Over 40% of the global population faces water scarcity, with 700 million lacking access to clean drinking water. Water scarcity in agriculture is projected to impact over 80% of the world’s arable land by 2050, threatening the livelihoods of approximately 10 billion people [1,2]. This issue involves the overexploitation of freshwater resources, exacerbating unsustainable water use. Additionally, half of human-generated wastewater is untreated, polluting rivers and oceans, leading to severe environmental and health issues. This crisis contributes to desertification, migration, hunger, diseases, and conflicts [3]. Water reuse strategies, including treated wastewater (TWW), are crucial for replenishing agricultural water supplies and ensuring high-quality water [4]. This approach aligns with Sustainable Development Goal (SDG) 6.3, which aims to increase recycling and the safe reuse of wastewater, recover nutrients and organic matter, reduce water pollution, and enhance resource use efficiency.
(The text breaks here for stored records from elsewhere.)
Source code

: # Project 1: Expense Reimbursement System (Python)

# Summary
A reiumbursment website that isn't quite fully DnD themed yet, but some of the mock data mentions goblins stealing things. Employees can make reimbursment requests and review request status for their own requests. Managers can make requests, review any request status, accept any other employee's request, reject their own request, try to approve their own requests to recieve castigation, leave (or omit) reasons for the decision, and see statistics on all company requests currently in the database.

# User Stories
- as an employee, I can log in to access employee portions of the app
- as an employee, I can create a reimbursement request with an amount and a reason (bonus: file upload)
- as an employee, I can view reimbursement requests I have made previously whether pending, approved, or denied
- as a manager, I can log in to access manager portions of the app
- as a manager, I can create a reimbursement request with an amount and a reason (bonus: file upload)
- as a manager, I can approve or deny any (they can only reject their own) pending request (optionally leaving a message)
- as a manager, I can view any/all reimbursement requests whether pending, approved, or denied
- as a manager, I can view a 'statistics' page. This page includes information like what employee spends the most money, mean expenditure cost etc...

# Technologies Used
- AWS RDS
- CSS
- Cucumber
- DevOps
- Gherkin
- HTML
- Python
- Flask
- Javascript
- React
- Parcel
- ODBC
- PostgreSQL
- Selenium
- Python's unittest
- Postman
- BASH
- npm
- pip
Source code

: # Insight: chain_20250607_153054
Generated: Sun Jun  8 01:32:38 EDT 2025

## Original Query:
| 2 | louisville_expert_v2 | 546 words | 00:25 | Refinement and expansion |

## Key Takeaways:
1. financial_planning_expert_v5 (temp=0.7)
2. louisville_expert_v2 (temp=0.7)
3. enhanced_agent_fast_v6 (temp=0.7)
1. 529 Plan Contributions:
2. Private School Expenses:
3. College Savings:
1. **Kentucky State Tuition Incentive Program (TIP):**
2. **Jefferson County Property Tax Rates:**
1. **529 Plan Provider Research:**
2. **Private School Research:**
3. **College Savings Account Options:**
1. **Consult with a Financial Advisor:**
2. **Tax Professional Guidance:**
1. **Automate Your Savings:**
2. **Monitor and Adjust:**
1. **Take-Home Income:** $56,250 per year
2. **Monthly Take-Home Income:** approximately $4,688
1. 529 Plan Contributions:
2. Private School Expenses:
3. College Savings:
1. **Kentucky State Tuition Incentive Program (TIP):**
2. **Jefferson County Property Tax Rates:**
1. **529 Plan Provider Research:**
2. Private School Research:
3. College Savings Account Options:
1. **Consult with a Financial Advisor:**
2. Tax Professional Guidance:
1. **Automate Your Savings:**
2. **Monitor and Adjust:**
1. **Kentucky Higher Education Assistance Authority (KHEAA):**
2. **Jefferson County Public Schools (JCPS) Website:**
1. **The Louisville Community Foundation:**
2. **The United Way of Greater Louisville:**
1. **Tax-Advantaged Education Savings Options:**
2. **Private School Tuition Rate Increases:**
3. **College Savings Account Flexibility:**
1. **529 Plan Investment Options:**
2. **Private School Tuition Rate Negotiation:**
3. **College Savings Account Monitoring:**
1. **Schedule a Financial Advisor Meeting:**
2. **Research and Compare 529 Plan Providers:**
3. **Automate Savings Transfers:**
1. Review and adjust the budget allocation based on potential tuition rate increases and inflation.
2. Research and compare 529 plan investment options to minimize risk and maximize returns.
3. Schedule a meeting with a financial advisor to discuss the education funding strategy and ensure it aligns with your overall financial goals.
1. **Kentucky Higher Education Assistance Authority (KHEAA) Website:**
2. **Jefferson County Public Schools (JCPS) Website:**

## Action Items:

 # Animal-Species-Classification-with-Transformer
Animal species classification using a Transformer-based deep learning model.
The Middle East and North Africa (MENA) region faces significant challenges due to its scarce freshwater resources. Jordan and Palestine, sharing close geographic proximity and deep cultural connections, also struggle with severe water scarcity. Sustainable irrigation management with TWW can effectively address water shortages and enhance agricultural resilience, providing scalable solutions for similar challenges across the region. Jordan, the second-most-water-scarce country globally and one of the most arid in the Middle East [5], utilizes approximately 85% of its TWW for productive purposes, mainly in agriculture [6]. For instance, 45 Mm³·yr⁻¹ of TWW is used in restricted irrigation to produce fodder crops and fruit trees, though these projects often face low cost recovery and questionable long-term financial sustainability [7]. Similarly, Palestine experiences severe water scarcity, with TWW representing a significant potential source for agriculture. The West Bank could produce over 50,000 m³·d⁻¹ of TWW, sufficient to irrigate over 2000 hectares (20 km²), but currently, TWW reuse is limited to around 300 hectares [8]. The reuse of TWW in agriculture offers significant environmental and economic benefits, such as conserving freshwater resources and providing a steady supply of nutrients like nitrogen and phosphorus, reducing the need for synthetic fertilizers [9]. However, TWW reuse carries risks related to the potential accumulation of heavy metals, salts, and emerging contaminants, which can degrade soil health and enter the food chain [10]. Pathogens in TWW pose another significant health risk for farmworkers and consumers if proper disinfection protocols are not followed [11]. Advanced treatment processes, such as membrane filtration and UV disinfection, are recommended to meet stringent water quality standards [12]. Thus, while TWW reuse presents a sustainable solution for agricultural irrigation, a balanced approach that addresses its potential environmental and health impacts is crucial.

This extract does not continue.